Your task: Your answer must be the lines from the start of the records through the line with "# How to: Use the Workflow Module", exactly as written, without the pictures.

Record extracts:
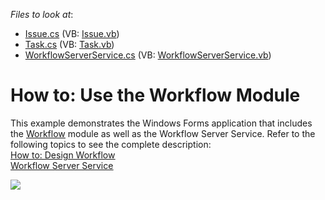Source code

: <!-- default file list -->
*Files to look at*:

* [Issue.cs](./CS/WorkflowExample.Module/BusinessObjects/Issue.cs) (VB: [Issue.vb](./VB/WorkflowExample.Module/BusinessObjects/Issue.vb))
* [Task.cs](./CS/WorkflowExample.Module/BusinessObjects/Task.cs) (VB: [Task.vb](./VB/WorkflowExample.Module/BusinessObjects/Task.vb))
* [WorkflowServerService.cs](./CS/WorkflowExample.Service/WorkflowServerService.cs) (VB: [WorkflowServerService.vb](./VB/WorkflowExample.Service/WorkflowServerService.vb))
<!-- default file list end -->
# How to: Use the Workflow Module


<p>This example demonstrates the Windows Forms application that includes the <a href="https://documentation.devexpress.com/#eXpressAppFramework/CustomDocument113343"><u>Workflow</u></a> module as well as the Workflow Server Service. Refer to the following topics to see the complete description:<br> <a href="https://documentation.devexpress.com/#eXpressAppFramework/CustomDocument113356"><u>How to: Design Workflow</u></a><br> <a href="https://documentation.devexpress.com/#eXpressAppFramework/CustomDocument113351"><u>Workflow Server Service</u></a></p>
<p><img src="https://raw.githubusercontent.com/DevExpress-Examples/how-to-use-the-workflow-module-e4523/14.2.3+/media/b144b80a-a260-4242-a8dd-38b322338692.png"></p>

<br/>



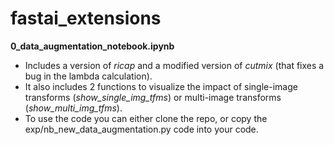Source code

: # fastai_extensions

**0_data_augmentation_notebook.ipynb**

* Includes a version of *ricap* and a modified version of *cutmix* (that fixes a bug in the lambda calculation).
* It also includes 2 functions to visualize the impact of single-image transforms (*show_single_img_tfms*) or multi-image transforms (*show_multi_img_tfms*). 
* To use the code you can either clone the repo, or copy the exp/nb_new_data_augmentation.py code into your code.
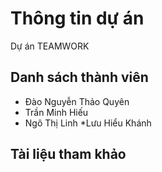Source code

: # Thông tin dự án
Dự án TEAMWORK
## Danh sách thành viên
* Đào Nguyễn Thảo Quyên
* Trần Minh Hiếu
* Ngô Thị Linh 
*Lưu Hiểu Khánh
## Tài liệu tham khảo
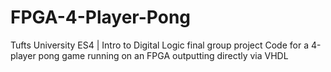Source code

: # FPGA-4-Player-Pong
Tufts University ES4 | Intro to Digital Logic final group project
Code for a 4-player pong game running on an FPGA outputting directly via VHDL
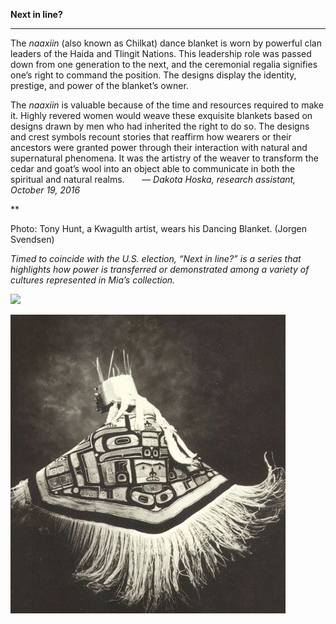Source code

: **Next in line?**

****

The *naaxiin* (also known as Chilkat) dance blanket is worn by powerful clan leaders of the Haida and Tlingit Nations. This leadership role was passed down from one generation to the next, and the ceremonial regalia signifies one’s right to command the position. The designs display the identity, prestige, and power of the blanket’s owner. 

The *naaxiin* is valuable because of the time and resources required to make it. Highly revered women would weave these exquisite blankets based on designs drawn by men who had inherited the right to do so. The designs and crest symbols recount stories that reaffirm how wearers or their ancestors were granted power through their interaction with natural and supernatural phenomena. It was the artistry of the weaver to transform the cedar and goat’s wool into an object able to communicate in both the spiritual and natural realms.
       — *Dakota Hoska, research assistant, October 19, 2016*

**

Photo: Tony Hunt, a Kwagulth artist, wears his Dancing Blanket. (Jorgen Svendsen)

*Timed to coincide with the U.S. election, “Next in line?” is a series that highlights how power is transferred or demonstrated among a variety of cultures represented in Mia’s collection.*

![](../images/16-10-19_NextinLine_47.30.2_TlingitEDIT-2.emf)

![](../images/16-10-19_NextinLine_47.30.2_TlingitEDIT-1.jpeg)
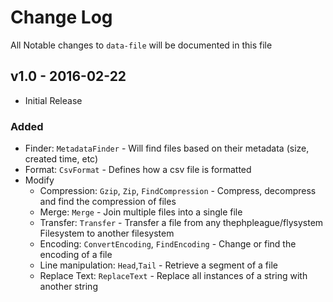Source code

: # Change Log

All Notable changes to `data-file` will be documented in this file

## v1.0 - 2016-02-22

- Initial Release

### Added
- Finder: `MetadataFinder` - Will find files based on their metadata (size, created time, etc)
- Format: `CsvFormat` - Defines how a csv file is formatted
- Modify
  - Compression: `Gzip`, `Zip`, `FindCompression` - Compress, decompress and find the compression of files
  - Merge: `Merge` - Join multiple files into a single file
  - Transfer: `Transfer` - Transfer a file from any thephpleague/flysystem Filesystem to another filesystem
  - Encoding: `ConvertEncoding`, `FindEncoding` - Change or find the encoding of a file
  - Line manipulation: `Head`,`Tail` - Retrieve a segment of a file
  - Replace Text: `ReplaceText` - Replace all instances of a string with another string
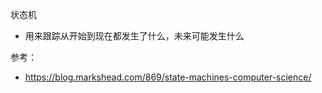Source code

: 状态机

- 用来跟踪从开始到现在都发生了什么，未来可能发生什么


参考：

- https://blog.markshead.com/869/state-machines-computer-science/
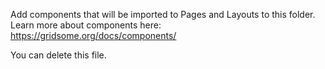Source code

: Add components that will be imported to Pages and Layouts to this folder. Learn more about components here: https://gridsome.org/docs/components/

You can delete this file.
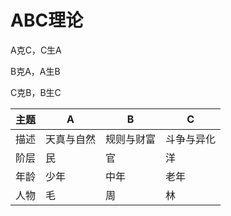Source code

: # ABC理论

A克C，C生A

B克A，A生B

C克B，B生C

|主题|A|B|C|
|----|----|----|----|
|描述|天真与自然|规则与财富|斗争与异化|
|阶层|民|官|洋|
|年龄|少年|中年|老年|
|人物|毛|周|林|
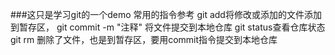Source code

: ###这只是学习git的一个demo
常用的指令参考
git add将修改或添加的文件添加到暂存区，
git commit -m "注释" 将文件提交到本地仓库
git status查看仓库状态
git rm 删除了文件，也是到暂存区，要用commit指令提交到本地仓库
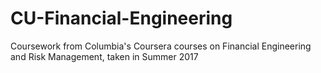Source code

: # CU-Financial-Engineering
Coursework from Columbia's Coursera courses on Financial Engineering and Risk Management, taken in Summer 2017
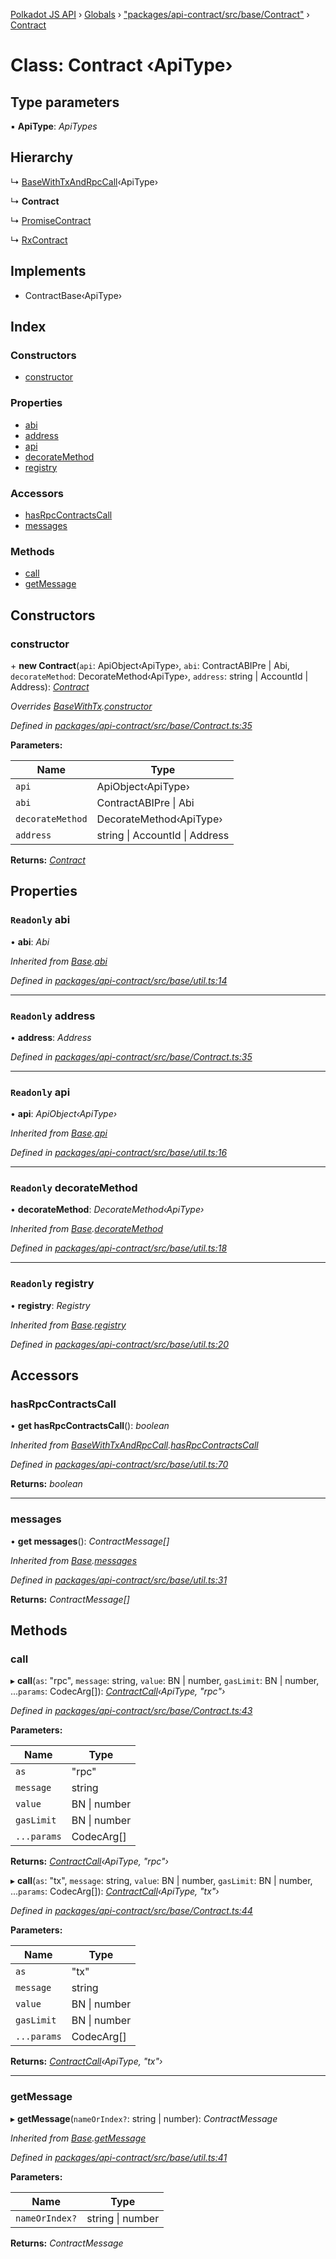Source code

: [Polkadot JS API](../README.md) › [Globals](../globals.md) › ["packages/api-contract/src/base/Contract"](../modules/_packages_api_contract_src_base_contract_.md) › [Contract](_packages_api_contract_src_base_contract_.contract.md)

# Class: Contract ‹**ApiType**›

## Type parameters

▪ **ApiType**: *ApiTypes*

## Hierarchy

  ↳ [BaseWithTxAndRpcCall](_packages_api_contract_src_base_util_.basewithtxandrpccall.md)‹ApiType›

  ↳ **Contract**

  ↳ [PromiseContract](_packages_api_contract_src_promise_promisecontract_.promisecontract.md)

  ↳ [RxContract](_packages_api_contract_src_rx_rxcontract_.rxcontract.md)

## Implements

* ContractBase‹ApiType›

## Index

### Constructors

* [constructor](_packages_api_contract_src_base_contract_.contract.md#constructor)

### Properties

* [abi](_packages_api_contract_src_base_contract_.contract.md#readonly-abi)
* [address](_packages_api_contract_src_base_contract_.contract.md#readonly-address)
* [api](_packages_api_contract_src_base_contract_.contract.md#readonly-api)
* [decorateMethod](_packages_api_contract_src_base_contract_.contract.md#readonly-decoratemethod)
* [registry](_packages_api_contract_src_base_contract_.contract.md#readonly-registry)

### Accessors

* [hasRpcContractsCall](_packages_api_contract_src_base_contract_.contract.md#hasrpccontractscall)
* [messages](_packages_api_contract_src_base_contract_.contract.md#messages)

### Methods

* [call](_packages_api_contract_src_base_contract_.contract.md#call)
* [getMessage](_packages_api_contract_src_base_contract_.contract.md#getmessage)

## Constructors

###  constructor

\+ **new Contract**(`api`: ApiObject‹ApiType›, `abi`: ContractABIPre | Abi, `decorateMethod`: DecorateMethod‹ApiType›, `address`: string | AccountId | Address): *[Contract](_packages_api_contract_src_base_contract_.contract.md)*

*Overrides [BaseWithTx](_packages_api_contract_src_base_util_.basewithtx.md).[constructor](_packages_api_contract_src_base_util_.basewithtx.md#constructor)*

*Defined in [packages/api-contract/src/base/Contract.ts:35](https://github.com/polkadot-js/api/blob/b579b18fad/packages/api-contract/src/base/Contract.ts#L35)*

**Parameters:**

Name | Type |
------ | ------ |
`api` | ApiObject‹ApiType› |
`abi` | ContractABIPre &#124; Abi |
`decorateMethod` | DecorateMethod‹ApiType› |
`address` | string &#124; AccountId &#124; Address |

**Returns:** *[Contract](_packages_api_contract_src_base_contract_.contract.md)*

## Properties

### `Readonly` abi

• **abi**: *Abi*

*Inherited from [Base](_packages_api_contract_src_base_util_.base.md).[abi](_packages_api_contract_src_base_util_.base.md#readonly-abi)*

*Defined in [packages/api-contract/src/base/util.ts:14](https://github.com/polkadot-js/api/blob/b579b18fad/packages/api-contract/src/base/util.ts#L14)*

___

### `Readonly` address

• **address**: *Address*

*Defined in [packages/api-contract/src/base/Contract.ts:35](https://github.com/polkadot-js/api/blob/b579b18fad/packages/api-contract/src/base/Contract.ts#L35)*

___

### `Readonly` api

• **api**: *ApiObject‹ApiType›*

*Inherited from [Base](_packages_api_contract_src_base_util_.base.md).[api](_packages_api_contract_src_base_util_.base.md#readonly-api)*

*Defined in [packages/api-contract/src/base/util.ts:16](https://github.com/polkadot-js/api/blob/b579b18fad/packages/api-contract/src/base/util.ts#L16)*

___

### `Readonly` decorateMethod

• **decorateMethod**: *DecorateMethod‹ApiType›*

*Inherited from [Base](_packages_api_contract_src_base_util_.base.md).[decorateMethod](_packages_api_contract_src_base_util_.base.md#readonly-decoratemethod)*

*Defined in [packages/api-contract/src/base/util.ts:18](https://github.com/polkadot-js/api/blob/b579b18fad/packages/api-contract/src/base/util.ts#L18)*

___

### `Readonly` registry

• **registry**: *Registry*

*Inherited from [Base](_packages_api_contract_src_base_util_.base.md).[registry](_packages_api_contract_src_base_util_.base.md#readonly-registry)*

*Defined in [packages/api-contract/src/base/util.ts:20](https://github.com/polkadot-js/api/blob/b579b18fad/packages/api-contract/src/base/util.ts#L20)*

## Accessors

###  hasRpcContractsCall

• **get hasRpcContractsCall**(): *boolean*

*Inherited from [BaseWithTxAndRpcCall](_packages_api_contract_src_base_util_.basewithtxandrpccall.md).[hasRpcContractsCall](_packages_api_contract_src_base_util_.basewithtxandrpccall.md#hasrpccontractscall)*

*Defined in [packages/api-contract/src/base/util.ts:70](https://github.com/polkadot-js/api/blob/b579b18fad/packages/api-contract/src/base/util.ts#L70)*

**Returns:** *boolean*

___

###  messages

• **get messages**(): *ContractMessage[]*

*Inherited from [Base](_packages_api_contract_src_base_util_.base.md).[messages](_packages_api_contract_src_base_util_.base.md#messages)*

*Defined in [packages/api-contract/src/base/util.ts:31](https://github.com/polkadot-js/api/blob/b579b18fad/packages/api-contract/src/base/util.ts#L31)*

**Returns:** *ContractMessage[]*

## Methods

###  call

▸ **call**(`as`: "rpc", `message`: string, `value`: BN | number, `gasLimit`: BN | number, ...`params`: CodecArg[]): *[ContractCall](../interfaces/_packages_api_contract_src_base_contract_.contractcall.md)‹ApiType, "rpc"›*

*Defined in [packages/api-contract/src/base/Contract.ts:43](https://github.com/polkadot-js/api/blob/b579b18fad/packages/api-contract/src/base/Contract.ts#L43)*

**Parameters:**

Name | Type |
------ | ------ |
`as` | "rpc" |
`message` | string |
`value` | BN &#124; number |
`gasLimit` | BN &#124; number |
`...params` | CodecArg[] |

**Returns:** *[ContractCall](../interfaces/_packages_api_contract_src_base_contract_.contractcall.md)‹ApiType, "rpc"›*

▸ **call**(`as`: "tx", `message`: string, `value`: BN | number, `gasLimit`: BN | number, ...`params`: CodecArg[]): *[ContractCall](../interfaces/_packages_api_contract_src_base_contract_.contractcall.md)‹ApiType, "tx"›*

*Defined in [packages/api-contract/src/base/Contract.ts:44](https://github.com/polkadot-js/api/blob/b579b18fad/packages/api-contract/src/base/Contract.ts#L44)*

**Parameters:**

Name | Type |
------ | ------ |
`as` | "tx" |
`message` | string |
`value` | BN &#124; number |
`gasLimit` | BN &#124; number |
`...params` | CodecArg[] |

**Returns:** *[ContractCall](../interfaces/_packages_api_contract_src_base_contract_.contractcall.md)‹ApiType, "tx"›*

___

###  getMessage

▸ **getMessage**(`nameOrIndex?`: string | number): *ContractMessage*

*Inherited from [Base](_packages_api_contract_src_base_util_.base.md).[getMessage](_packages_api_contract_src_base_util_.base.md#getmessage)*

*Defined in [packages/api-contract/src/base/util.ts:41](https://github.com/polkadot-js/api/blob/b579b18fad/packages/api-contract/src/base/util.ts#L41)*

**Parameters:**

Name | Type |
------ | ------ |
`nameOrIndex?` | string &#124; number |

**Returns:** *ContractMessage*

Solution for this task:
Source code

: <!-- default file list -->
*Files to look at*:

* [Issue.cs](./CS/WorkflowExample.Module/BusinessObjects/Issue.cs) (VB: [Issue.vb](./VB/WorkflowExample.Module/BusinessObjects/Issue.vb))
* [Task.cs](./CS/WorkflowExample.Module/BusinessObjects/Task.cs) (VB: [Task.vb](./VB/WorkflowExample.Module/BusinessObjects/Task.vb))
* [WorkflowServerService.cs](./CS/WorkflowExample.Service/WorkflowServerService.cs) (VB: [WorkflowServerService.vb](./VB/WorkflowExample.Service/WorkflowServerService.vb))
<!-- default file list end -->
# How to: Use the Workflow Module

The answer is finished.